Proyek administrasi diri dan kaum perempuan

Moustaffa bersemangat tentang kesetaraan gender dan mengatakan kaum perempuan di mana saja dapat mencapai apa pun jika mereka 'bertekad dan percaya pada diri mereka sendiri'.
Seperti orang Kurdi lainnya yang bertanggung jawab di wilayah Suriah Timur Laut, Moustaffa berharap bahwa proyek pemerintahan sendiri akan dilaksanakan suatu hari nanti di bagian lain negara itu.
Dia juga berharap Raqqa dapat menjadi model yang sukses untuk Suriah secara keseluruhan, terutama yang berkaitan dengan kesetaraan gender dan hak minoritas.

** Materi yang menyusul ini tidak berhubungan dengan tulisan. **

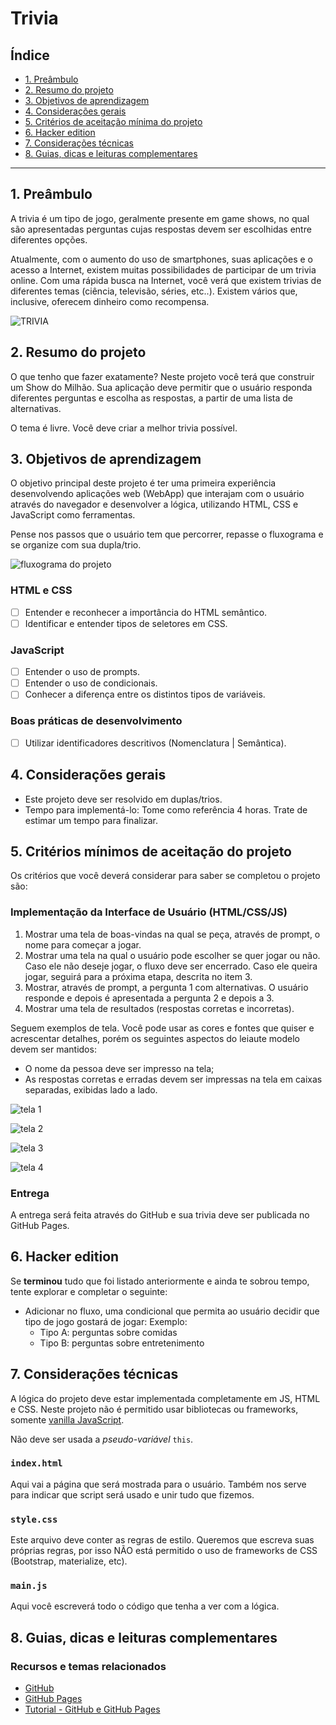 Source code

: # Trivia

## Índice

* [1. Preâmbulo](#1-preâmbulo)
* [2. Resumo do projeto](#2-resumo-do-projeto)
* [3. Objetivos de aprendizagem](#3-objetivos-de-aprendizagem)
* [4. Considerações gerais](#4-considerações-gerais)
* [5. Critérios de aceitação mínima do
  projeto](#5-critérios-de-aceitação-mínima-do-projeto)
* [6. Hacker edition](#6-hacker-edition)
* [7. Considerações técnicas](#7-considerações-técnicas)
* [8. Guias, dicas e leituras
  complementares](#8-guias-dicas-e-leituras-complementares)

***

## 1. Preâmbulo

A trivia é um tipo de jogo, geralmente presente em game shows, no qual são
apresentadas perguntas cujas respostas devem ser escolhidas entre diferentes
opções.

Atualmente, com o aumento do uso de smartphones, suas aplicações e o acesso a
Internet, existem muitas possibilidades de participar de um trivia online. Com uma
rápida busca na Internet, você verá que existem trivias de diferentes temas
(ciência, televisão, séries, etc..). Existem vários que, inclusive, oferecem
dinheiro como recompensa.

![TRIVIA](https://phandroid.s3.amazonaws.com/wp-content/uploads/2018/01/hq-trivia-android-screenshot.jpg)

## 2. Resumo do projeto

O que tenho que fazer exatamente? Neste projeto você terá que construir um Show do Milhão. Sua aplicação deve permitir que o usuário responda diferentes perguntas e escolha as respostas, a partir de uma lista de alternativas.

O tema é livre. Você deve criar a melhor trivia possível.

## 3. Objetivos de aprendizagem

O objetivo principal deste projeto é ter uma primeira experiência desenvolvendo
aplicações web (WebApp) que interajam com o usuário através do navegador e
desenvolver a lógica, utilizando HTML, CSS e JavaScript como ferramentas.

Pense nos passos que o usuário tem que percorrer, repasse o fluxograma e se organize com sua dupla/trio.

![fluxograma do projeto](https://raw.githubusercontent.com/paclaraujo/SAP004-trivia/master/imgs/Fluxo%20trivia%20Lab.png?token=AHWFOLQTFSWUXOM5VAPWSWK6IMHHO)

### HTML e CSS

* [ ] Entender e reconhecer a importância do HTML semântico.
* [ ] Identificar e entender tipos de seletores em CSS.

### JavaScript

* [ ] Entender o uso de prompts.
* [ ] Entender o uso de condicionais.
* [ ] Conhecer a diferença entre os distintos tipos de variáveis.

### Boas práticas de desenvolvimento

* [ ] Utilizar identificadores descritivos (Nomenclatura | Semântica).

## 4. Considerações gerais

* Este projeto deve ser resolvido em duplas/trios.
* Tempo para implementá-lo: Tome como referência 4 horas. Trate de estimar um
  tempo para finalizar.

## 5. Critérios mínimos de aceitação do projeto

Os critérios que você deverá considerar para saber se completou o projeto são:

### Implementação da Interface de Usuário (HTML/CSS/JS)

1. Mostrar uma tela de boas-vindas na qual se peça, através de prompt, o nome para começar a jogar.
2. Mostrar uma tela na qual o usuário pode escolher se quer jogar ou não. Caso ele não deseje jogar, o fluxo deve ser encerrado. Caso ele queira jogar, seguirá para a próxima etapa, descrita no item 3.
3. Mostrar, através de prompt,  a pergunta 1 com alternativas. O usuário responde e depois é
   apresentada a pergunta 2 e depois a 3.
4. Mostrar uma tela de resultados (respostas corretas e incorretas).

Seguem exemplos de tela. Você pode usar as cores e fontes que quiser e acrescentar detalhes, porém os seguintes aspectos do leiaute modelo devem ser mantidos:
- O nome da pessoa deve ser impresso na tela;
- As respostas corretas e erradas devem ser impressas na tela em caixas separadas, exibidas lado a lado.

![tela 1](https://raw.githubusercontent.com/paclaraujo/SAP004-trivia/master/imgs/trivia%20-%201.png?token=AHWFOLWH24DQMRJXESTXDSC6IMHK6)

![tela 2](https://raw.githubusercontent.com/paclaraujo/SAP004-trivia/master/imgs/trivia%20-%202.png?token=AHWFOLXGXWIFDECVQBOQTMS6IMHNQ)

![tela 3](https://raw.githubusercontent.com/paclaraujo/SAP004-trivia/master/imgs/trivia%20-%203.png?token=AHWFOLRSFOGC3HYJWGQHEWC6IMHO6)

![tela 4](https://raw.githubusercontent.com/paclaraujo/SAP004-trivia/master/imgs/trivia%20-%204.png?token=AHWFOLTEY3UGTZVN5S4QWES6IMHQA)

### Entrega

A entrega será feita através do GitHub e sua trivia deve ser publicada no GitHub Pages.

## 6. Hacker edition

Se **terminou** tudo que foi listado anteriormente e ainda te sobrou tempo,
tente explorar e completar o seguinte:

* Adicionar no fluxo, uma condicional que permita ao usuário decidir que tipo de jogo gostará de jogar:
    Exemplo: 
    - Tipo A: perguntas sobre comidas
    - Tipo B: perguntas sobre entretenimento

## 7. Considerações técnicas

A lógica do projeto deve estar implementada completamente em JS, HTML e CSS.
Neste projeto não é permitido usar bibliotecas ou frameworks, somente [vanilla
JavaScript](https://medium.com/laboratoria-how-to/vanillajs-vs-jquery-31e623bbd46e).

Não deve ser usada a _pseudo-variável_ `this`.

### `index.html`

Aqui vai a página que será mostrada para o usuário. Também nos serve para
indicar que script será usado e unir tudo que fizemos.

### `style.css`

Este arquivo deve conter as regras de estilo. Queremos que escreva suas próprias
regras, por isso NÃO está permitido o uso de frameworks de CSS (Bootstrap,
materialize, etc).

### `main.js`

Aqui você escreverá todo o código que tenha a ver com a lógica.

## 8. Guias, dicas e leituras complementares

### Recursos e temas relacionados

* [GitHub](https://github.com/)
* [GitHub Pages](https://pages.github.com/)
* [Tutorial - GitHub e GitHub Pages](https://youtu.be/p36l8QR4-g8)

Misi yang diemban oleh perempuan muda ini tidaklah mudah, karena lingkungan tempat dia bekerja masih mengutamakan nilai-nilai kesukuan dan adat.

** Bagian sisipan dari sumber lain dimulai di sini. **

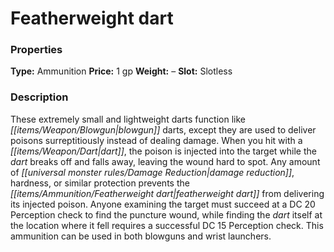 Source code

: ﻿---
Title: "Featherweight dart"
Type: "Ammunition"
Price: "1 gp"
Weight: "–"
Slot: "Slotless"
Description: |
  "These extremely small and lightweight darts function like blowgun darts, except they are used to deliver poisons surreptitiously instead of dealing damage. When you hit with a dart, the poison is injected into the target while the dart breaks off and falls away, leaving the wound hard to spot. Any amount of damage reduction, hardness, or similar protection prevents the featherweight dart from delivering its injected poison. Anyone examining the target must succeed at a DC 20 Perception check to find the puncture wound, while finding the dart itself at the location where it fell requires a successful DC 15 Perception check. This ammunition can be used in both blowguns and wrist launchers."
Sources: "['Ultimate Intrigue']"
---

# Featherweight dart

### Properties

**Type:** Ammunition **Price:** 1 gp **Weight:** – **Slot:** Slotless

### Description

These extremely small and lightweight darts function like _[[items/Weapon/Blowgun|blowgun]]_ darts, except they are used to deliver poisons surreptitiously instead of dealing damage. When you hit with a _[[items/Weapon/Dart|dart]]_, the poison is injected into the target while the _dart_ breaks off and falls away, leaving the wound hard to spot. Any amount of _[[universal monster rules/Damage Reduction|damage reduction]]_, hardness, or similar protection prevents the _[[items/Ammunition/Featherweight dart|featherweight dart]]_ from delivering its injected poison. Anyone examining the target must succeed at a DC 20 Perception check to find the puncture wound, while finding the _dart_ itself at the location where it fell requires a successful DC 15 Perception check. This ammunition can be used in both blowguns and wrist launchers.

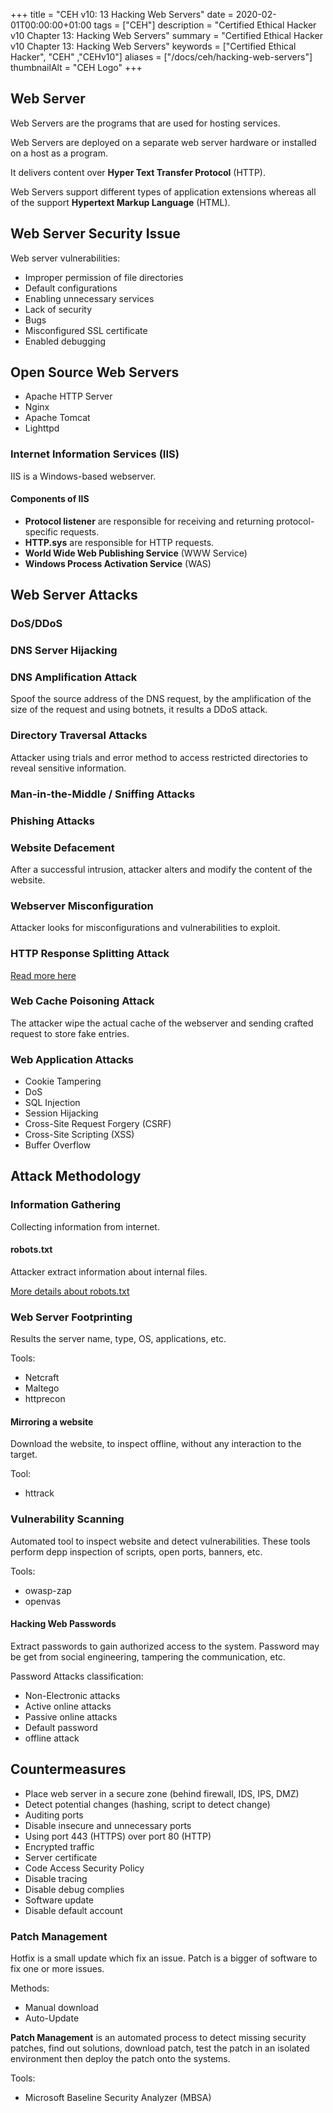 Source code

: +++
title = "CEH v10: 13 Hacking Web Servers"
date = 2020-02-01T00:00:00+01:00
tags = ["CEH"]
description = "Certified Ethical Hacker v10 Chapter 13: Hacking Web Servers"
summary = "Certified Ethical Hacker v10 Chapter 13: Hacking Web Servers"
keywords = ["Certified Ethical Hacker", "CEH" ,"CEHv10"]
aliases = ["/docs/ceh/hacking-web-servers"]
thumbnailAlt = "CEH Logo"
+++

## Web Server

Web Servers are the programs that are used for hosting services.

Web Servers are deployed on a separate web server hardware or installed on a host as a program.

It delivers content over **Hyper Text Transfer Protocol** (HTTP).

Web Servers support different types of application extensions whereas all of the support **Hypertext Markup Language** (HTML).

## Web Server Security Issue

Web server vulnerabilities:

- Improper permission of file directories
- Default configurations
- Enabling unnecessary services
- Lack of security
- Bugs
- Misconfigured SSL certificate
- Enabled debugging

## Open Source Web Servers

- Apache HTTP Server
- Nginx
- Apache Tomcat
- Lighttpd

### Internet Information Services (IIS)

IIS is a Windows-based webserver.

#### Components of IIS

- **Protocol listener** are responsible for receiving and returning protocol-specific requests.
- **HTTP.sys** are responsible for HTTP requests.
- **World Wide Web Publishing Service** (WWW Service)
- **Windows Process Activation Service** (WAS)

## Web Server Attacks

### DoS/DDoS

### DNS Server Hijacking

### DNS Amplification Attack

Spoof the source address of the DNS request, by the amplification of the size of the request and using 
botnets, it results a DDoS attack.

### Directory Traversal Attacks

Attacker using trials and error method to access restricted directories to reveal sensitive information.

### Man-in-the-Middle / Sniffing Attacks

### Phishing Attacks

### Website Defacement

After a successful intrusion, attacker alters and modify the content of the website.

### Webserver Misconfiguration

Attacker looks for misconfigurations and vulnerabilities to exploit.

### HTTP Response Splitting Attack

[Read more here](http://projects.webappsec.org/w/page/13246931/HTTP%20Response%20Splitting)

### Web Cache Poisoning Attack

The attacker wipe the actual cache of the webserver and sending crafted request to store fake entries.

### Web Application Attacks

- Cookie Tampering 
- DoS
- SQL Injection
- Session Hijacking
- Cross-Site Request Forgery (CSRF)
- Cross-Site Scripting (XSS)
- Buffer Overflow

## Attack Methodology

### Information Gathering

Collecting information from internet.

#### robots.txt

Attacker extract information about internal files.

[More details about robots.txt](https://en.wikipedia.org/wiki/Robots.txt)

### Web Server Footprinting

Results the server name, type, OS, applications, etc.

Tools:

- Netcraft
- Maltego
- httprecon

#### Mirroring a website

Download the website, to inspect offline, without any interaction to the target.

Tool:

- httrack

### Vulnerability Scanning

Automated tool to inspect website and detect vulnerabilities.
These tools perform depp inspection of scripts, open ports, banners, etc.

Tools:

- owasp-zap
- openvas

#### Hacking Web Passwords

Extract passwords to gain authorized access to the system.
Password may be get from social engineering, tampering the communication, etc.

Password Attacks classification:

- Non-Electronic attacks
- Active online attacks
- Passive online attacks
- Default password
- offline attack

## Countermeasures

- Place web server in a secure zone (behind firewall, IDS, IPS, DMZ)
- Detect potential changes (hashing, script to detect change)
- Auditing ports
- Disable insecure and unnecessary ports
- Using port 443 (HTTPS) over port 80 (HTTP)
- Encrypted traffic
- Server certificate
- Code Access Security Policy
- Disable tracing
- Disable debug complies
- Software update
- Disable default account

### Patch Management

Hotfix is a small update which fix an issue.
Patch is a bigger of software to fix one or more issues.

Methods:

- Manual download
- Auto-Update

**Patch Management** is an automated process to detect missing security patches, find out solutions, download 
patch, test the patch in an isolated environment then deploy the patch onto the systems.

Tools:

- Microsoft Baseline Security Analyzer (MBSA)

Sebagai seorang perempuan muda Kurdi yang menjalankan dewan kota ini, Moustaffa telah menginspirasi banyak perempuan lain di wilayah tersebut dari latar belakang etnis, sosial dan budaya yang berbeda.
Kehadirannya juga mendorong mereka untuk memainkan perannya dalam membangun kembali masyarakat dan kota.
"Proporsi perempuan di dewan sipil mencapai 40%, sebuah persentase yang sangat tinggi di kota seperti itu," jelasnya.
"Jumlah pegawai di Dewan Sipil Raqqa saat ini kurang lebih 10.500 pegawai, termasuk 4.080 perempuan yang bekerja di berbagai lembaga dan sektor.
"Jumlah mereka di Raqqa secara keseluruhan, melebihi 7.000 perempuan di semua institusi, dan ini adalah bukti keadilan dan kesetaraan yang selalu kami perjuangkan," katanya.
Moustaffa ingin menyampaikan pesan kepada kaum perempuan di negara-negara lain di seluruh dunia, di mana hak-hak perempuan masih dibatasi dengan mengatakan kepada mereka:
"Kaum perempuan dapat membuktikan kemampuan mereka di setiap bidang jika mereka bertekad dan percaya pada diri mereka sendiri."
Hari ini, dewan kepresidenan yang dipimpin Moustaffa memunculkan kasus luar biasa dan terhormat dalam sejarah kota, yang telah diperintah dari waktu ke waktu oleh laki-laki saja, apakah itu di bawah sistem pemerintah Suriah, oposisi Suriah, kelompok yang loyal kepada Turki, atau ISIS. .

Garis Waktu - Raqqa

Banyak keluarga Suriah melarikan diri dari perang, menuju perbatasan Turki, seperti anak-anak ini, pada September 2014.
Raqqa adalah rumah bagi lebih dari 200.000 orang sebelum perang, dan mereka berasal dari latar belakang etnis, agama, dan sosial yang berbeda, termasuk orang Arab, Kurdi, Kristen, Suriah, dan lainnya.
Kota ini dipandang konservatif secara sosial, sangat dipengaruhi oleh nilai-nilai kesukuan dan adat istiadat.
Namun, perang saudara di negara itu mengubah kebijakan di kawasan itu secara berulang kali.
Pada Maret 2013, Raqqa muncul dari kendali pemerintah Suriah setelah diambil alih oleh kelompok oposisi "Tentara Pembebasan" yang didukung Turki dan Front Al-Nusra yang terkait dengan Al-Qaeda, yang mengubah namanya menjadi Hay'at Tahrir al-Sham, setelah AS mendaftarkannya sebagai organisasi teroris.
Dalam waktu kurang dari setahun, kelompok militan ISIS menguasai kota dan menyatakannya sebagai ibu kota kekhalifahan Islam dan ratusan ribu orang kemudian melarikan diri ke berbagai wilayah tetangganya.
Setelah ISIS dikalahkan pada Oktober 2017 oleh Pasukan Demokratik Suriah (SDF) dan Koalisi pimpinan AS, Dewan Sipil Raqqa dibentuk untuk membangun kembali kota tersebut.
Kelompok ini terdiri dari pengacara, insinyur, dokter, pemimpin suku, dan dewan teknokratis dan Moustaffa adalah perempuan pertama dalam sejarah kota yang memegang posisi kepala dewan kota.